そうは言われても、断る理由の方を次々に探したくなってしまうような研究内容だった。


「……ちなみに、今ある私達の武装は?」

「最新鋭機が支給され、護衛もある状況で維持する必要があるか?」

「……その辺りを依存するのも避けたいのよね」


いい落とし所はないものかと考える中で、専属傭兵という契約形式を思い出す。


「……専属傭兵契約では駄目なの?」

「……」

「……何?」


あからさまに呆れられて、セイカは思わず眉間にしわを寄せた。そこまでおかしな事を言っただろうか。


「役職付きのスカウトを提示しているのに、FCオーナー契約で働きたいと言われたら呆れもする」

「……そんなに?」


所属すると言っても月とスッポンだと言わんばかりの例を出されてセイカは思わず聞き返す。しかし、頭を振られただけだった。


「いや、まあ、君にとって研究所に対してかなりのマイナスイメージが定着していることはわかった」

「そんなに?」


被害妄想の解消は難しいとでも言いたげな言い回しにまたセイカは聞き返しすが、これも気に流された。
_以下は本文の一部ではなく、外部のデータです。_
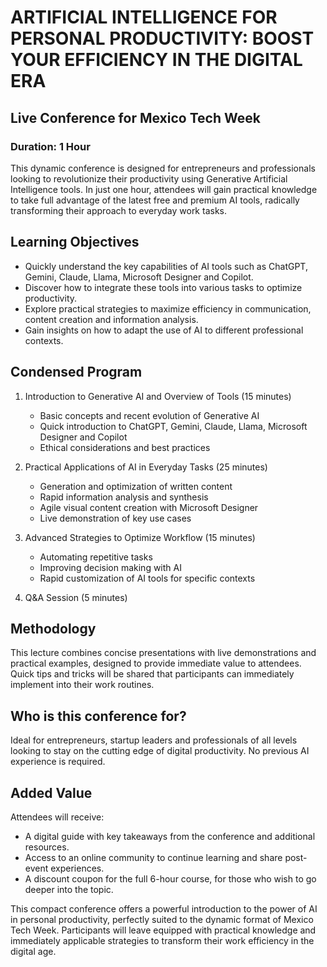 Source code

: # ARTIFICIAL INTELLIGENCE FOR PERSONAL PRODUCTIVITY: BOOST YOUR EFFICIENCY IN THE DIGITAL ERA

## Live Conference for Mexico Tech Week

### Duration: 1 Hour

This dynamic conference is designed for entrepreneurs and professionals looking to revolutionize
their productivity using Generative Artificial Intelligence tools. In just one hour, attendees will
gain practical knowledge to take full advantage of the latest free and premium AI tools, radically
transforming their approach to everyday work tasks.

## Learning Objectives

- Quickly understand the key capabilities of AI tools such as ChatGPT, Gemini, Claude, Llama,
  Microsoft Designer and Copilot.
- Discover how to integrate these tools into various tasks to optimize productivity.
- Explore practical strategies to maximize efficiency in communication, content creation and
  information analysis.
- Gain insights on how to adapt the use of AI to different professional contexts.

## Condensed Program

1. Introduction to Generative AI and Overview of Tools (15 minutes)
   - Basic concepts and recent evolution of Generative AI
   - Quick introduction to ChatGPT, Gemini, Claude, Llama, Microsoft Designer and Copilot
   - Ethical considerations and best practices

2. Practical Applications of AI in Everyday Tasks (25 minutes)
   - Generation and optimization of written content
   - Rapid information analysis and synthesis
   - Agile visual content creation with Microsoft Designer
   - Live demonstration of key use cases

3. Advanced Strategies to Optimize Workflow (15 minutes)
   - Automating repetitive tasks
   - Improving decision making with AI
   - Rapid customization of AI tools for specific contexts

4. Q&A Session (5 minutes)

## Methodology

This lecture combines concise presentations with live demonstrations and practical examples,
designed to provide immediate value to attendees. Quick tips and tricks will be shared that
participants can immediately implement into their work routines.

## Who is this conference for?

Ideal for entrepreneurs, startup leaders and professionals of all levels looking to stay on the
cutting edge of digital productivity. No previous AI experience is required.

## Added Value

Attendees will receive:

- A digital guide with key takeaways from the conference and additional resources.
- Access to an online community to continue learning and share post-event experiences.
- A discount coupon for the full 6-hour course, for those who wish to go deeper into the topic.

This compact conference offers a powerful introduction to the power of AI in personal productivity,
perfectly suited to the dynamic format of Mexico Tech Week. Participants will leave equipped with
practical knowledge and immediately applicable strategies to transform their work efficiency in the
digital age.
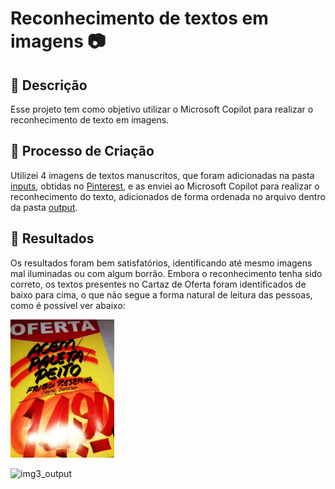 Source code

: # Reconhecimento de textos em imagens 📷

## 📒 Descrição

Esse projeto tem como objetivo utilizar o Microsoft Copilot para realizar o reconhecimento de texto em imagens.

## 🧐 Processo de Criação

Utilizei 4 imagens de textos manuscritos, que foram adicionadas na pasta [inputs](https://github.com/GustavoNobregaS/copilot-image-to-text/tree/main/inputs), obtidas no [Pinterest](https://br.pinterest.com/ideas/), e as enviei ao Microsoft Copilot para realizar o reconhecimento do texto, adicionados de forma ordenada no arquivo dentro da pasta [output](https://github.com/GustavoNobregaS/copilot-image-to-text/tree/main/output).

## 🚀 Resultados

Os resultados foram bem satisfatórios, identificando até mesmo imagens mal iluminadas ou com algum borrão. Embora o reconhecimento tenha sido correto, os textos presentes no Cartaz de Oferta foram identificados de baixo para cima, o que não segue a forma natural de leitura das pessoas, como é possível ver abaixo:

<img src="https://github.com/GustavoNobregaS/copilot-image-to-text/blob/main/inputs/img3_cartaz_oferta.jpg" alt="img3_cartaz_oferta" width="33%"/>

![img3_output](https://github.com/user-attachments/assets/5a9f0128-c3c9-42ed-94a3-e641d0988a15)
「段階的に信頼関係を気付いていこう。まずは専属傭兵として契約し、テストパイロットの依頼を受注してもらおう」

「それなら……書面で内容をもらいたいわ。ミヤビにも共有しやすいし」


かなり呆れられたことは癪に触るものの、ウェインのあげた妥協案に思わず頷いてしまいそうになった。


セイカの反応に、ウェインは頷き返す。


「うちの研究者とやり取りをしていれば、変態であっても君達を蔑ろにすることはないと分かってもらえるだろう」


「ちょっと待って。変な単語が耳に入ったわ」


今、変態と言ったか。


「研究者とは一癖も二癖もあるものだ 。会えば解る」


その一言で済ますつもりか。


「……研究所の実験部隊が難しければ、教導部隊所属の専属傭兵なり、執行部隊隊長の僚機契約なり選択肢はある」


睨みつけると、ため息とともに言い訳じみた選択肢を出してくれた。


最初にやり取りした時の探りを入れるような問答とは違い下手に出てくることには違和感がある。


「それほど引き入れたいものなの?」


「君と同じレベルでインプラントを入れている人間はジパング社にも一桁しか人数がいない。研究所からすると貴重なサンプルで、実動部隊からすると切り札になりうる戦力だ。欲しがらない理由がない」


物心ついた時からインプラントが着いていたセイカからするといまいち実感がわかない。


だが、この理由が事実なら、セイカとミヤビが敵対企業からの脱走者と分かりスパイの疑惑が晴れたことで、内部から是が非でも契約してこいと言われているのかもしれない。


「……正直に言うなら、誰かが仲介に入らないと研究所と執行部隊で君達の競りが始まってしまう」


そして内側は一枚岩ですらないようだ。


「専属傭兵としてなら、まずは教導部隊の隊長として君達と専属傭兵の契約を結ぼう。この場合、能力的にアルフレッドとの小隊編成となる。君の妹には我慢してもらうことになるかもしれないが」


彼はミヤビとアルフレッドの仲が悪いと思っているらしい。そう言えば、2人がやり取りしている時に限ってウェインがいなかったように思う。


「それだと、貴方に矛先が向かないかしら?」

「……第三者が手綱を握った方がいい場合もある。片方に任せると独占しようとしかねない」


とは言うものの、彼の眉間には酷くシワが寄っていた。


彼はこの先の苦悩から目を逸らすように頭を振った。


「仕事内容も傭兵のままで煩雑になるが……君達の希望だ。最初の予定としては研究所でインプラントのデータ収集とリミッターの取付。教導部隊の訓練への参加。執行部隊の強行偵察任務と選り取り見取りだぞ」


「……スケジュールによるわね」


「基本、アルフレッドのスケジュールに追随する事になる。身体が2つ3つ必要になるような事にはならない。アルにしても、俺以外と連携を取るいい機会になる」


話す内容としてはこれくらいかと、ウェインは一息ついた。


情報量は多いが、どれもプラス要素になり得ないものが多くて困る内容だった。良いニュースとしては、契約すればこの先しばらく金銭的に困ることは無いということくらいだろうか。


それだけ悪いニュースのインパクトが強い。


「顔合わせは……まぁ、教導部隊の隊長は俺で、執行部隊の隊長とも君達は会っている。研究所は最初の仕事だから問題はないか」


「……え?執行部隊とかは知らないわよ」


そんな物騒な名前の部隊と絡んだ覚えがなかった。


「ここに来てすぐ、訛りの強い黒い女に絡まれていただろう。あれが執行部隊の隊長だ。名前はエマ・タマモノマエという」


そう言えばそんな事があった。


「あの女か……」


ボソリと、セイカは独りごちた。